The actress’s superb and spot-on inhabitation of the current Supreme Court Justice as a young woman balancing her responsibilities as a wife and mother with a tireless devotion to law and equality is inspiring, but also helps to humanize and demystify the legendary jurist. In a way, Jones’ emphatic but warm-hearted performance makes the viewer able to better appreciate just how affectionate are comic Kate McKinnon’s occasional parodies of Bader Ginsburg on television’s “Saturday Night Live.”
Actor Armie Hammer has managed to rebound from not one but two roles in expensive, high-profile megabombs which for a lesser talent might well have been career-ending fiascoes: Disney’s “The Lone Ranger” in 2013, a $250 million disappointment which was effectively DOA at the box office, and 2015’s “The Man from U.N.C.L.E.,” a reboot of the beloved 1960s television classic which teamed Hammer as Soviet sidekick Illya Kuryakin with Henry Cavill’s wooden superspy Napoleon Solo, and managed to sabotage little more than the picture’s $100.8 million budget.
Hammer resuscitated his career mostly by seeking supporting roles in small-budget, edgy, low-key independent films such as Nate Parker’s “The Birth of a Nation” in 2016, Luca Guadagnino’s “Call Me by Your Name” in 2017, and Boots Riley’s frenetic and controversial “Sorry to Bother You” from 2018.
In “On the Basis of Sex,” Hammer might actually have the showier of the picture’s two main roles. With his gently bemused countenance as tax law expert Martin Ginsburg, Hammer’s handed a “Camille”-like near-death scene during the movie’s first half in the late 1950s, but survives in time to become an equal partner in his wife’s crusade for equality in the 1960s...and also to remind their rebellious teenage daughter during the turbulent 1970s that when your mom is Ruth Bader Ginsburg, even Gloria Steinem takes a back seat.

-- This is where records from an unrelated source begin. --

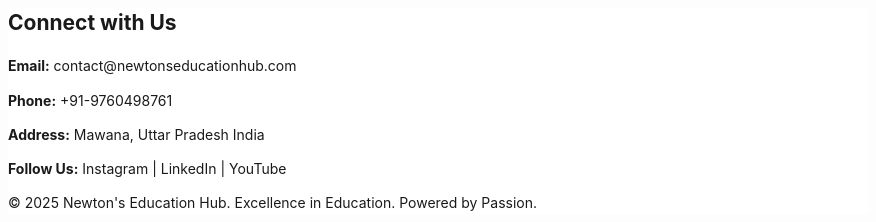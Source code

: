   <div class="section" id="contact">
    <h2>Connect with Us</h2>
    <div class="card">
      <p><strong>Email:</strong> contact@newtonseducationhub.com</p>
      <p><strong>Phone:</strong> +91-9760498761</p>
      <p><strong>Address:</strong> Mawana, Uttar Pradesh India</p>
      <p><strong>Follow Us:</strong> Instagram | LinkedIn | YouTube</p>
    </div>
  </div>
  <footer>
    <p>&copy; 2025 Newton's Education Hub. Excellence in Education. Powered by Passion.</p>
  </footer>
</body>
</html>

In fact, the only false note in this genuinely compelling film is during the very end, when RBG herself makes a brief cameo appearance, presumably to deliver an implicit stamp of approval on the picture and in the meantime give the audience an opportunity to gawk at the remarkable resemblance achieved by Jones and the cosmetics department. The appearance of the associate Supreme Court Justice herself is clearly meant to be an inspiring moment, a casual stroll into celluloid immortality. But even by Hollywood Ending standards, the moment is more than a little...well, cheesy.
Written and directed with obvious affection by both Stiepleman and Leder, “On the Basis of Sex” isn’t as stylish as the similarly-themed “Marshall” from 2017, which effectively turned the young Thurgood Marshall into a smooth and smokin’ young Civil Rights lawyer played by “Black Panther” superstar Chadwick Boseman. But the two pictures are decidedly in the same ballpark. Biographical pictures as entertaining as these make history fun.
Also featuring performances by an effective Justin Theroux as a sympathetic ACLU attorney and former classmate of Bader Ginsburg, Cailee Spaeny as the Ginsburgs’ strong-minded teenage daughter, and Kathy Bates in a small, showcase role as civil liberties pioneer Dorothy Kenyon, “On the Basis of Sex” is performing fairly well with both the nation’s critics and moviegoing audiences:
Rotten Tomatoes reports an approval rating of 71% for “On the Basis of Sex,” against an average score of 60% from Metacritic. Exit audiences polled by CinemaScore awarded the picture a grade of A. The picture opened on Christmas Day in a limited release to only 33 theaters nationwide, but expanded its release into 1957 theaters on January 11, earning $6.2 million during that weekend and finishing sixth in Box Office Mojo’s Top Ten.
“On the Basis of Sex” is rated PG-13 for thematic elements, language concerns, and some suggestive content. Check it out if you get a chance.